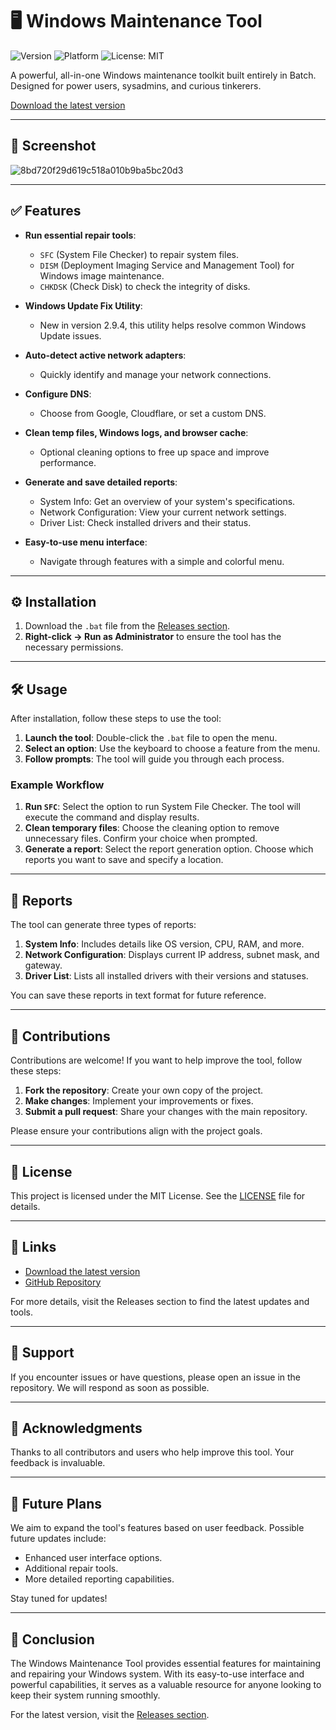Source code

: # 🖥️ Windows Maintenance Tool

![Version](https://img.shields.io/badge/version-v2.9.4-green)
![Platform](https://img.shields.io/badge/platform-Windows-blue)
![License: MIT](https://img.shields.io/badge/license-MIT-blue)

A powerful, all-in-one Windows maintenance toolkit built entirely in Batch. Designed for power users, sysadmins, and curious tinkerers.

[Download the latest version](https://github.com/TrotzHD/Windows-Maintenance-Tool/releases)

---

## 📸 Screenshot
![8bd720f29d619c518a010b9ba5bc20d3](https://github.com/user-attachments/assets/8440e020-f679-4af5-8f8b-cb5c03dfa667)

---

## ✅ Features

- **Run essential repair tools**: 
  - `SFC` (System File Checker) to repair system files.
  - `DISM` (Deployment Imaging Service and Management Tool) for Windows image maintenance.
  - `CHKDSK` (Check Disk) to check the integrity of disks.

- **Windows Update Fix Utility**: 
  - New in version 2.9.4, this utility helps resolve common Windows Update issues.

- **Auto-detect active network adapters**: 
  - Quickly identify and manage your network connections.

- **Configure DNS**: 
  - Choose from Google, Cloudflare, or set a custom DNS.

- **Clean temp files, Windows logs, and browser cache**: 
  - Optional cleaning options to free up space and improve performance.

- **Generate and save detailed reports**: 
  - System Info: Get an overview of your system's specifications.
  - Network Configuration: View your current network settings.
  - Driver List: Check installed drivers and their status.

- **Easy-to-use menu interface**: 
  - Navigate through features with a simple and colorful menu.

---

## ⚙️ Installation

1. Download the `.bat` file from the [Releases section](https://github.com/TrotzHD/Windows-Maintenance-Tool/releases).
2. **Right-click → Run as Administrator** to ensure the tool has the necessary permissions.

---

## 🛠️ Usage

After installation, follow these steps to use the tool:

1. **Launch the tool**: Double-click the `.bat` file to open the menu.
2. **Select an option**: Use the keyboard to choose a feature from the menu.
3. **Follow prompts**: The tool will guide you through each process.

### Example Workflow

1. **Run `SFC`**: Select the option to run System File Checker. The tool will execute the command and display results.
2. **Clean temporary files**: Choose the cleaning option to remove unnecessary files. Confirm your choice when prompted.
3. **Generate a report**: Select the report generation option. Choose which reports you want to save and specify a location.

---

## 📄 Reports

The tool can generate three types of reports:

1. **System Info**: Includes details like OS version, CPU, RAM, and more.
2. **Network Configuration**: Displays current IP address, subnet mask, and gateway.
3. **Driver List**: Lists all installed drivers with their versions and statuses.

You can save these reports in text format for future reference.

---

## 📝 Contributions

Contributions are welcome! If you want to help improve the tool, follow these steps:

1. **Fork the repository**: Create your own copy of the project.
2. **Make changes**: Implement your improvements or fixes.
3. **Submit a pull request**: Share your changes with the main repository.

Please ensure your contributions align with the project goals.

---

## 📜 License

This project is licensed under the MIT License. See the [LICENSE](LICENSE) file for details.

---

## 🔗 Links

- [Download the latest version](https://github.com/TrotzHD/Windows-Maintenance-Tool/releases)
- [GitHub Repository](https://github.com/TrotzHD/Windows-Maintenance-Tool)

For more details, visit the Releases section to find the latest updates and tools.

---

## 🤝 Support

If you encounter issues or have questions, please open an issue in the repository. We will respond as soon as possible.

---

## 🌟 Acknowledgments

Thanks to all contributors and users who help improve this tool. Your feedback is invaluable.

---

## 📣 Future Plans

We aim to expand the tool's features based on user feedback. Possible future updates include:

- Enhanced user interface options.
- Additional repair tools.
- More detailed reporting capabilities.

Stay tuned for updates!

---

## 🏁 Conclusion

The Windows Maintenance Tool provides essential features for maintaining and repairing your Windows system. With its easy-to-use interface and powerful capabilities, it serves as a valuable resource for anyone looking to keep their system running smoothly.

For the latest version, visit the [Releases section](https://github.com/TrotzHD/Windows-Maintenance-Tool/releases).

—————

## Work instructions
Take the listing above and print it exactly, apart from the pictures.

## Expected answer
Source code

: # 🖥️ Windows Maintenance Tool

![Version](https://img.shields.io/badge/version-v2.9.4-green)
![Platform](https://img.shields.io/badge/platform-Windows-blue)
![License: MIT](https://img.shields.io/badge/license-MIT-blue)

A powerful, all-in-one Windows maintenance toolkit built entirely in Batch. Designed for power users, sysadmins, and curious tinkerers.

[Download the latest version](https://github.com/TrotzHD/Windows-Maintenance-Tool/releases)

---

## 📸 Screenshot
![8bd720f29d619c518a010b9ba5bc20d3](https://github.com/user-attachments/assets/8440e020-f679-4af5-8f8b-cb5c03dfa667)

---

## ✅ Features

- **Run essential repair tools**: 
  - `SFC` (System File Checker) to repair system files.
  - `DISM` (Deployment Imaging Service and Management Tool) for Windows image maintenance.
  - `CHKDSK` (Check Disk) to check the integrity of disks.

- **Windows Update Fix Utility**: 
  - New in version 2.9.4, this utility helps resolve common Windows Update issues.

- **Auto-detect active network adapters**: 
  - Quickly identify and manage your network connections.

- **Configure DNS**: 
  - Choose from Google, Cloudflare, or set a custom DNS.

- **Clean temp files, Windows logs, and browser cache**: 
  - Optional cleaning options to free up space and improve performance.

- **Generate and save detailed reports**: 
  - System Info: Get an overview of your system's specifications.
  - Network Configuration: View your current network settings.
  - Driver List: Check installed drivers and their status.

- **Easy-to-use menu interface**: 
  - Navigate through features with a simple and colorful menu.

---

## ⚙️ Installation

1. Download the `.bat` file from the [Releases section](https://github.com/TrotzHD/Windows-Maintenance-Tool/releases).
2. **Right-click → Run as Administrator** to ensure the tool has the necessary permissions.

---

## 🛠️ Usage

After installation, follow these steps to use the tool:

1. **Launch the tool**: Double-click the `.bat` file to open the menu.
2. **Select an option**: Use the keyboard to choose a feature from the menu.
3. **Follow prompts**: The tool will guide you through each process.

### Example Workflow

1. **Run `SFC`**: Select the option to run System File Checker. The tool will execute the command and display results.
2. **Clean temporary files**: Choose the cleaning option to remove unnecessary files. Confirm your choice when prompted.
3. **Generate a report**: Select the report generation option. Choose which reports you want to save and specify a location.

---

## 📄 Reports

The tool can generate three types of reports:

1. **System Info**: Includes details like OS version, CPU, RAM, and more.
2. **Network Configuration**: Displays current IP address, subnet mask, and gateway.
3. **Driver List**: Lists all installed drivers with their versions and statuses.

You can save these reports in text format for future reference.

---

## 📝 Contributions

Contributions are welcome! If you want to help improve the tool, follow these steps:

1. **Fork the repository**: Create your own copy of the project.
2. **Make changes**: Implement your improvements or fixes.
3. **Submit a pull request**: Share your changes with the main repository.

Please ensure your contributions align with the project goals.

---

## 📜 License

This project is licensed under the MIT License. See the [LICENSE](LICENSE) file for details.

---

## 🔗 Links

- [Download the latest version](https://github.com/TrotzHD/Windows-Maintenance-Tool/releases)
- [GitHub Repository](https://github.com/TrotzHD/Windows-Maintenance-Tool)

For more details, visit the Releases section to find the latest updates and tools.

---

## 🤝 Support

If you encounter issues or have questions, please open an issue in the repository. We will respond as soon as possible.

---

## 🌟 Acknowledgments

Thanks to all contributors and users who help improve this tool. Your feedback is invaluable.

---

## 📣 Future Plans

We aim to expand the tool's features based on user feedback. Possible future updates include:

- Enhanced user interface options.
- Additional repair tools.
- More detailed reporting capabilities.

Stay tuned for updates!

---

## 🏁 Conclusion

The Windows Maintenance Tool provides essential features for maintaining and repairing your Windows system. With its easy-to-use interface and powerful capabilities, it serves as a valuable resource for anyone looking to keep their system running smoothly.

For the latest version, visit the [Releases section](https://github.com/TrotzHD/Windows-Maintenance-Tool/releases).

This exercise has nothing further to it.